Microsoft's Latest Legal Tactic: Complaining About Apple's Font Size
Over the past few months, we've been following the dispute between Apple and Microsoft over Apple's attempts to trademark the term "App Store". Microsoft filed an objection to the trademark back in January, arguing that the term is too generic to be trademarked and that protection of it would unfairly hamper competitors' application marketplaces.
Last week, Apple fired back, taking steps to convince the U.S. Patent and Trademark Office that the term is not generic and taking aim at Microsoft's position given its own defense of "Windows" as a trademark over the years.
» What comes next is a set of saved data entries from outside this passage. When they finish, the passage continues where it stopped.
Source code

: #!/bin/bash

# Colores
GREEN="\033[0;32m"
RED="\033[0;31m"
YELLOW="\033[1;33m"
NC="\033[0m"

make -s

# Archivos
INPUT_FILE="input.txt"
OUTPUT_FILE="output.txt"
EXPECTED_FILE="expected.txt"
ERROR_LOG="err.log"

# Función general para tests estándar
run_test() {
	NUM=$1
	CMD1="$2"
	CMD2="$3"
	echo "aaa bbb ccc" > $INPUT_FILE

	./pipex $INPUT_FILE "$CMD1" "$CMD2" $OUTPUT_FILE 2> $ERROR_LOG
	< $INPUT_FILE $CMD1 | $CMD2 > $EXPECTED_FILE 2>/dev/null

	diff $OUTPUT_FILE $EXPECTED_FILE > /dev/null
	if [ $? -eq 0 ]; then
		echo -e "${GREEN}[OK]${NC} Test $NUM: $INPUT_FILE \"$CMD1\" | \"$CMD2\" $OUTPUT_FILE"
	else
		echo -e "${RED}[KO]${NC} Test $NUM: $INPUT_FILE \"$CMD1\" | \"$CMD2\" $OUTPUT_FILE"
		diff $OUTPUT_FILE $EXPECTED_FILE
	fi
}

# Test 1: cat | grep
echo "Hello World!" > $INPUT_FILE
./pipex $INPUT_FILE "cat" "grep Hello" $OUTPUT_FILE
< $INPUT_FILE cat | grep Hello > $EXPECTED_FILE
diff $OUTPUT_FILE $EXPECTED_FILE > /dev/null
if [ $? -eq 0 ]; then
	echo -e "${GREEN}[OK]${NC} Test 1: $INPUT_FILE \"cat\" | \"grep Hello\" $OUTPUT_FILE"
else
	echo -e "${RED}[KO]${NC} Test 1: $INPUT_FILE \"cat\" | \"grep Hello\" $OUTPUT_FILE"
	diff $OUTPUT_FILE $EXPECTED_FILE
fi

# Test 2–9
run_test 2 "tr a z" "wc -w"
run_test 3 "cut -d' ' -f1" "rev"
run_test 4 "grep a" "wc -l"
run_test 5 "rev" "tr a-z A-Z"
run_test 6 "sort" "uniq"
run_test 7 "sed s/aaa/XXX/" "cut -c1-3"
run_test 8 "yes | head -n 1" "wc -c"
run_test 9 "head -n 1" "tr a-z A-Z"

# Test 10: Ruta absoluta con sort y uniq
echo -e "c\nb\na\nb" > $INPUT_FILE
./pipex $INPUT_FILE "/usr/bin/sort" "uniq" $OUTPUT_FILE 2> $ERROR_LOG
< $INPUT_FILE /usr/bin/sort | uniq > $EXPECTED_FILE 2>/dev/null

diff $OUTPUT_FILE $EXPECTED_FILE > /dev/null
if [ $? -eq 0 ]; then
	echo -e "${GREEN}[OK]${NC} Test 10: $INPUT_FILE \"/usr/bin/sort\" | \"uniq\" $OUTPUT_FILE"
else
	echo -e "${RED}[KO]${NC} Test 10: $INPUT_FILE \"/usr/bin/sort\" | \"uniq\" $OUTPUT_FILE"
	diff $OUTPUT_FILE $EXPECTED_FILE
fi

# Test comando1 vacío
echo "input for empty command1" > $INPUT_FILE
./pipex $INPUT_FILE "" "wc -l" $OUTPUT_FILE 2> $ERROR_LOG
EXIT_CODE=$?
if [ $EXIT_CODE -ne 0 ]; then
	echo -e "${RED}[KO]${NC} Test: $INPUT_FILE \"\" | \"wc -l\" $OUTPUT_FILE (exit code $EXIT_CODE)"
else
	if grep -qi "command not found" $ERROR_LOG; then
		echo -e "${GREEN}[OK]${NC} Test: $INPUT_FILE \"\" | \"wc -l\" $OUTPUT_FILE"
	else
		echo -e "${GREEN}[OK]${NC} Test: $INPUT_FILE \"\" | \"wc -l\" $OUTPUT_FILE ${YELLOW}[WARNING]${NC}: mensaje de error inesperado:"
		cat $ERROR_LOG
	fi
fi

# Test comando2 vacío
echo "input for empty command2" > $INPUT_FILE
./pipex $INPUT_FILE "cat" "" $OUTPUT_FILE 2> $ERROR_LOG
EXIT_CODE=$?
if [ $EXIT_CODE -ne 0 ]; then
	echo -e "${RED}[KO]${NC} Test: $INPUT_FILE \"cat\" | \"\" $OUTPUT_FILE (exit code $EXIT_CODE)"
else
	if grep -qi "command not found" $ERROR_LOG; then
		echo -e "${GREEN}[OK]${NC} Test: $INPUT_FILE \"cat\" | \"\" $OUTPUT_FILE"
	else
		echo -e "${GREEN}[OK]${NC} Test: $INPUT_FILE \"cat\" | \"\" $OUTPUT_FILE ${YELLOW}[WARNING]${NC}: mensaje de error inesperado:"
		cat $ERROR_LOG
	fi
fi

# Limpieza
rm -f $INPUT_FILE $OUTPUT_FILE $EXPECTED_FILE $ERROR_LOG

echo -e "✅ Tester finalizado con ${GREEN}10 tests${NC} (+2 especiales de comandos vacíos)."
GeekWire now reports that Microsoft's response to Apple's claims is to file a complaint that Apple's filing was too long and in too small of a font size, exceeding limitations set by the Patent and Trademark Office for such documents.
Microsoft, opposing Apple's attempt to trademark the phrase "App Store," today filed a motion with the U.S. Patent and Trademark Office to strike the iPhone maker's latest filing in the case - saying that its response to Microsoft's attempt to dismiss the case violated court rules that limit such briefs to 25 pages, and require them to be in at least 11 point font.
"Apple's response brief is 31 pages, including the table of contents and table of authorities, and on information and belief, is printed in less than 11 point font," reads the motion filed today by Microsoft's lawyers, accusing Apple of manipulating the text to squeeze in more of its arguments against Microsoft's opposition to the trademark application.